Predictor Discovery
Overview
Predictor discovery is a foundational capability in Merlin that helps identify which features have strong statistical relationships with strategy performance. Using statistical methods including Cramér's V and the MIFS (Mutual Information based Feature Selection) model, Merlin quantifies the association between potential predictors and trading outcomes, helping identify the features with the most predictive power.
This process helps to pre-select features for trading models to reduce the feature space from potentially hundreds of variables to a manageable set of predictive features.

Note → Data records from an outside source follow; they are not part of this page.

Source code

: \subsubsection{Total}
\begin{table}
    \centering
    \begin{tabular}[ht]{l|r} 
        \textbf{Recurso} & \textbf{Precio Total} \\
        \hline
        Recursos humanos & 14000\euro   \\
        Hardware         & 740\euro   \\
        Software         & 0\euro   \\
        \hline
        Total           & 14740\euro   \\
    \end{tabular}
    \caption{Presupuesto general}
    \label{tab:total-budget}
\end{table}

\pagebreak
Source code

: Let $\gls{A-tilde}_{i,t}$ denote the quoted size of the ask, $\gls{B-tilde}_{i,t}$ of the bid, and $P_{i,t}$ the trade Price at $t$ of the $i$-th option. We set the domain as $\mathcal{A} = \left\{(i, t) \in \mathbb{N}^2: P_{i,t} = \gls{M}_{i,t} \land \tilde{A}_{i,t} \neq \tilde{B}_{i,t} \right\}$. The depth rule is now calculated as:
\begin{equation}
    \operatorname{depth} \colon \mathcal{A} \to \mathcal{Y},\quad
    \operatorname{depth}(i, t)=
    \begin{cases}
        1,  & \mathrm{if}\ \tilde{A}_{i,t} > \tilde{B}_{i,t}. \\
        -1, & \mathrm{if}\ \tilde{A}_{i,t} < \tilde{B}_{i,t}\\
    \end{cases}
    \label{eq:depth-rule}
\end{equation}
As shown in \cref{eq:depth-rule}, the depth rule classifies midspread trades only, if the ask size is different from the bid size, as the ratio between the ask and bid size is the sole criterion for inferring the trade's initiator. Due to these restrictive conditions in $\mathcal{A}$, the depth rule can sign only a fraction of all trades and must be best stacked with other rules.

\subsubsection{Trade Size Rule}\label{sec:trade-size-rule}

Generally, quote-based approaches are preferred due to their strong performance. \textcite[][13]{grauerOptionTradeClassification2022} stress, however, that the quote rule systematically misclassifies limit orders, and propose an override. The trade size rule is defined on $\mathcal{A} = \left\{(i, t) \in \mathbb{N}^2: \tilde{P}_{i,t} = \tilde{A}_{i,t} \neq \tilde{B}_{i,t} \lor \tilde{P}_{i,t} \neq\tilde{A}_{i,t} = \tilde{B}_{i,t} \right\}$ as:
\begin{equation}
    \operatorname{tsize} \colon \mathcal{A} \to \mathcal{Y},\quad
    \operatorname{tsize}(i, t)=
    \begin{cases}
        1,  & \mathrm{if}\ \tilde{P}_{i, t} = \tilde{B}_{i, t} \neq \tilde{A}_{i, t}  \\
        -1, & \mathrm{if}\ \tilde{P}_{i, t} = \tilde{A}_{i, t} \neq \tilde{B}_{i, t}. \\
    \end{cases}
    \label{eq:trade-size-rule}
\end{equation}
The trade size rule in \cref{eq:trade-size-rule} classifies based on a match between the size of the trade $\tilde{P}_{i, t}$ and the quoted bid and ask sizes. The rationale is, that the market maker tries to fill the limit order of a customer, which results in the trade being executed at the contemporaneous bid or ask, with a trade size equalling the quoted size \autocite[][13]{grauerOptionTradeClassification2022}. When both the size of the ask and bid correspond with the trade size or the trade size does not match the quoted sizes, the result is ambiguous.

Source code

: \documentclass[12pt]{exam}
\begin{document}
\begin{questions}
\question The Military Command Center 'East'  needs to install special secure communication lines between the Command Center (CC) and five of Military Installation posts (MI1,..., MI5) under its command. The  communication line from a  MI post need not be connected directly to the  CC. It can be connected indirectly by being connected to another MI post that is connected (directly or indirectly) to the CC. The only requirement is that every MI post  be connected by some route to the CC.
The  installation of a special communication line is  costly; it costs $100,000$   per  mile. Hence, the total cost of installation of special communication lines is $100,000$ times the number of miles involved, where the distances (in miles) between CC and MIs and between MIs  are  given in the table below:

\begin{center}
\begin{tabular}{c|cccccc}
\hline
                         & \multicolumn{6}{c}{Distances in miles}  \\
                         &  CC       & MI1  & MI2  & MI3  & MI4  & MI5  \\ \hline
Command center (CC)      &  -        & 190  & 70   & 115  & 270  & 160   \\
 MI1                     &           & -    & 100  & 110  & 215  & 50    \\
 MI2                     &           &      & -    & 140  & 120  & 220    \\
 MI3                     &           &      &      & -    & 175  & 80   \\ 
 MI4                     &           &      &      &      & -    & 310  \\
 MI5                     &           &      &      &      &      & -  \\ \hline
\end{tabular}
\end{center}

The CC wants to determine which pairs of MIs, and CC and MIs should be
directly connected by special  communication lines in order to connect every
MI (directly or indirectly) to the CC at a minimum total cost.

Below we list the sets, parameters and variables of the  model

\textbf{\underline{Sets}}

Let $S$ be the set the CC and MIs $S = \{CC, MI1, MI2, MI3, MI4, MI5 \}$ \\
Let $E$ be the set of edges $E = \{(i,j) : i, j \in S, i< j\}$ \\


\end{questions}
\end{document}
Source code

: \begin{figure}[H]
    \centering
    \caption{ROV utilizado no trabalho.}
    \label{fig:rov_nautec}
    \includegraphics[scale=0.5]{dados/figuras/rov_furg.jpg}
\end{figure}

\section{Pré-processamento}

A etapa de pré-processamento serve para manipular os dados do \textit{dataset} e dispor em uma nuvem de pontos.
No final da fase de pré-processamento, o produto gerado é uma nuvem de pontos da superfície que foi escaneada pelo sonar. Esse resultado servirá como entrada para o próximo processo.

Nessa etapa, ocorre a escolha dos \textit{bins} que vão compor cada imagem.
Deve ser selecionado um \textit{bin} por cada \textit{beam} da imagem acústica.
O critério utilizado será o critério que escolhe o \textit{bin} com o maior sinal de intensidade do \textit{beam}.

How Predictor Discovery Works
The predictor discovery workflow in Merlin follows these steps:
- Feature Extraction: Calculate features from option chain data via MesoSim
- Target Calculation: Determine trading outcomes (profit/loss, win/loss)
- Feature Binning: Group continuous features into categories for analysis
- Statistical measurement: Measure the statistical association between each feature and the target with Cramer's V or MIFS
- Feature Ranking: Sort features by their predictive strength
Cramér's V Statistical Test
Cramér's V is a statistical measure of association between two categorical variables, derived from the chi-squared statistic. It ranges from 0 (no association) to 1 (perfect association).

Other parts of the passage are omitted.